● Your goal
Without changing a character, return the entries, but not the images they hold.
[Dataset records]
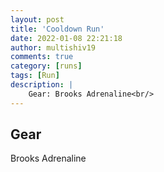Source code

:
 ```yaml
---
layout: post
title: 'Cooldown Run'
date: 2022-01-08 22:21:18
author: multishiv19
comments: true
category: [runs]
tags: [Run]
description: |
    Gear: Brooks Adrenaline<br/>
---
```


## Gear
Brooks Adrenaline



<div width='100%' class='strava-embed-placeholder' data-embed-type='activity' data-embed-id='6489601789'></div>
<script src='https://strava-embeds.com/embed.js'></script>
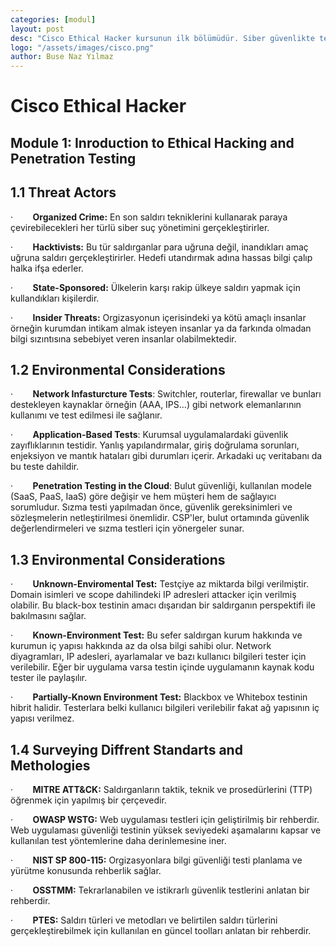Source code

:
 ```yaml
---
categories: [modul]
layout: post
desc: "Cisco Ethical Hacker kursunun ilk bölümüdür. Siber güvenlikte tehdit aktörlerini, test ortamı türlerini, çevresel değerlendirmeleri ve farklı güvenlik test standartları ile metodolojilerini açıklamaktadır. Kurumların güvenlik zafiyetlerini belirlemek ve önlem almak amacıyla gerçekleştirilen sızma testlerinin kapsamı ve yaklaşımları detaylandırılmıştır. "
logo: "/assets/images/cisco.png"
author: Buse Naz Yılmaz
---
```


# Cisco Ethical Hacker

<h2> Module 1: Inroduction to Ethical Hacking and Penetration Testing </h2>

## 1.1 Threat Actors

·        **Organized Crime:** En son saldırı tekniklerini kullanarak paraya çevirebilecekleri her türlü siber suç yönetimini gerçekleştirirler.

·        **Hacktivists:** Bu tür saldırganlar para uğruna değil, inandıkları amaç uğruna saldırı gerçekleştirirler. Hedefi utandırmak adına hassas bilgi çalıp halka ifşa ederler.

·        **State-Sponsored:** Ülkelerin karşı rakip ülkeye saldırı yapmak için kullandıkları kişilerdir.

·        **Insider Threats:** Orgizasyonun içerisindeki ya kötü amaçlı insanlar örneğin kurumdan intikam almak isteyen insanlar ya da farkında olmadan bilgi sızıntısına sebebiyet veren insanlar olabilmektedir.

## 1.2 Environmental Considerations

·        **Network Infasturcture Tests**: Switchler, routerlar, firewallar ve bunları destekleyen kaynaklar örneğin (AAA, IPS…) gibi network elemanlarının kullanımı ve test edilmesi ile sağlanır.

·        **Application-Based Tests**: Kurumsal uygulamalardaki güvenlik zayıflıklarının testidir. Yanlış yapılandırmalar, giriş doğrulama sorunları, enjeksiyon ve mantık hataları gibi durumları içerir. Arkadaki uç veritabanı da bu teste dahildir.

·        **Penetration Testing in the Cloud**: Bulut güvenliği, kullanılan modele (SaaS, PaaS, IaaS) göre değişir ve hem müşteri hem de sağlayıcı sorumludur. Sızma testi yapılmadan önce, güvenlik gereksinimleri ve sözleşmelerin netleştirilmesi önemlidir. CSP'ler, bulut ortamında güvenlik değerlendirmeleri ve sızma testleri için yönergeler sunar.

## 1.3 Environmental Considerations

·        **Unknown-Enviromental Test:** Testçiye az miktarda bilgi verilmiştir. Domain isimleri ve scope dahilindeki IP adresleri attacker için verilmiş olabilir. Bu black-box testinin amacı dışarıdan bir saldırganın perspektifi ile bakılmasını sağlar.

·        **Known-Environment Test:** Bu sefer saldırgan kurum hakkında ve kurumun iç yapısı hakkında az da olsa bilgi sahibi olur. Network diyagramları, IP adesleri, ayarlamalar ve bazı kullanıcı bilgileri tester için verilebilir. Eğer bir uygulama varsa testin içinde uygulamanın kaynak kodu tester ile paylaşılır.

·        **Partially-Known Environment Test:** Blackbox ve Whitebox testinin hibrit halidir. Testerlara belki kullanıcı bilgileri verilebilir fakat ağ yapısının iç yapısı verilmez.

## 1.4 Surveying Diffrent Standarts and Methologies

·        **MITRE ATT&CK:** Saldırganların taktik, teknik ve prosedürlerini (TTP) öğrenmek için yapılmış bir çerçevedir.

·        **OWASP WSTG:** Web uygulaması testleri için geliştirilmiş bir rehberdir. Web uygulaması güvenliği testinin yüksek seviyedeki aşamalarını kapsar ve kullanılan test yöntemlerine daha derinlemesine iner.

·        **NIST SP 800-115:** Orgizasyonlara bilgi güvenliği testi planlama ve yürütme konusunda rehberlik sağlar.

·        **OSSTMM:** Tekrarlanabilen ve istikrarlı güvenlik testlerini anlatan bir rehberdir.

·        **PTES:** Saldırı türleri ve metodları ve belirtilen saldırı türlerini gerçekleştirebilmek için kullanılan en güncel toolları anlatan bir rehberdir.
[/Dataset records]
● Exercise output
Source code

:
 ```yaml
---
layout: post
title: 'Cooldown Run'
date: 2022-01-08 22:21:18
author: multishiv19
comments: true
category: [runs]
tags: [Run]
description: |
    Gear: Brooks Adrenaline<br/>
---
```


## Gear
Brooks Adrenaline



<div width='100%' class='strava-embed-placeholder' data-embed-type='activity' data-embed-id='6489601789'></div>
<script src='https://strava-embeds.com/embed.js'></script>
Source code

:
 ```yaml
---
categories: [modul]
layout: post
desc: "Cisco Ethical Hacker kursunun ilk bölümüdür. Siber güvenlikte tehdit aktörlerini, test ortamı türlerini, çevresel değerlendirmeleri ve farklı güvenlik test standartları ile metodolojilerini açıklamaktadır. Kurumların güvenlik zafiyetlerini belirlemek ve önlem almak amacıyla gerçekleştirilen sızma testlerinin kapsamı ve yaklaşımları detaylandırılmıştır. "
logo: "/assets/images/cisco.png"
author: Buse Naz Yılmaz
---
```


# Cisco Ethical Hacker

<h2> Module 1: Inroduction to Ethical Hacking and Penetration Testing </h2>

## 1.1 Threat Actors

·        **Organized Crime:** En son saldırı tekniklerini kullanarak paraya çevirebilecekleri her türlü siber suç yönetimini gerçekleştirirler.

·        **Hacktivists:** Bu tür saldırganlar para uğruna değil, inandıkları amaç uğruna saldırı gerçekleştirirler. Hedefi utandırmak adına hassas bilgi çalıp halka ifşa ederler.

·        **State-Sponsored:** Ülkelerin karşı rakip ülkeye saldırı yapmak için kullandıkları kişilerdir.

·        **Insider Threats:** Orgizasyonun içerisindeki ya kötü amaçlı insanlar örneğin kurumdan intikam almak isteyen insanlar ya da farkında olmadan bilgi sızıntısına sebebiyet veren insanlar olabilmektedir.

## 1.2 Environmental Considerations

·        **Network Infasturcture Tests**: Switchler, routerlar, firewallar ve bunları destekleyen kaynaklar örneğin (AAA, IPS…) gibi network elemanlarının kullanımı ve test edilmesi ile sağlanır.

·        **Application-Based Tests**: Kurumsal uygulamalardaki güvenlik zayıflıklarının testidir. Yanlış yapılandırmalar, giriş doğrulama sorunları, enjeksiyon ve mantık hataları gibi durumları içerir. Arkadaki uç veritabanı da bu teste dahildir.

·        **Penetration Testing in the Cloud**: Bulut güvenliği, kullanılan modele (SaaS, PaaS, IaaS) göre değişir ve hem müşteri hem de sağlayıcı sorumludur. Sızma testi yapılmadan önce, güvenlik gereksinimleri ve sözleşmelerin netleştirilmesi önemlidir. CSP'ler, bulut ortamında güvenlik değerlendirmeleri ve sızma testleri için yönergeler sunar.

## 1.3 Environmental Considerations

·        **Unknown-Enviromental Test:** Testçiye az miktarda bilgi verilmiştir. Domain isimleri ve scope dahilindeki IP adresleri attacker için verilmiş olabilir. Bu black-box testinin amacı dışarıdan bir saldırganın perspektifi ile bakılmasını sağlar.

·        **Known-Environment Test:** Bu sefer saldırgan kurum hakkında ve kurumun iç yapısı hakkında az da olsa bilgi sahibi olur. Network diyagramları, IP adesleri, ayarlamalar ve bazı kullanıcı bilgileri tester için verilebilir. Eğer bir uygulama varsa testin içinde uygulamanın kaynak kodu tester ile paylaşılır.

·        **Partially-Known Environment Test:** Blackbox ve Whitebox testinin hibrit halidir. Testerlara belki kullanıcı bilgileri verilebilir fakat ağ yapısının iç yapısı verilmez.

## 1.4 Surveying Diffrent Standarts and Methologies

·        **MITRE ATT&CK:** Saldırganların taktik, teknik ve prosedürlerini (TTP) öğrenmek için yapılmış bir çerçevedir.

·        **OWASP WSTG:** Web uygulaması testleri için geliştirilmiş bir rehberdir. Web uygulaması güvenliği testinin yüksek seviyedeki aşamalarını kapsar ve kullanılan test yöntemlerine daha derinlemesine iner.

·        **NIST SP 800-115:** Orgizasyonlara bilgi güvenliği testi planlama ve yürütme konusunda rehberlik sağlar.

·        **OSSTMM:** Tekrarlanabilen ve istikrarlı güvenlik testlerini anlatan bir rehberdir.

·        **PTES:** Saldırı türleri ve metodları ve belirtilen saldırı türlerini gerçekleştirebilmek için kullanılan en güncel toolları anlatan bir rehberdir.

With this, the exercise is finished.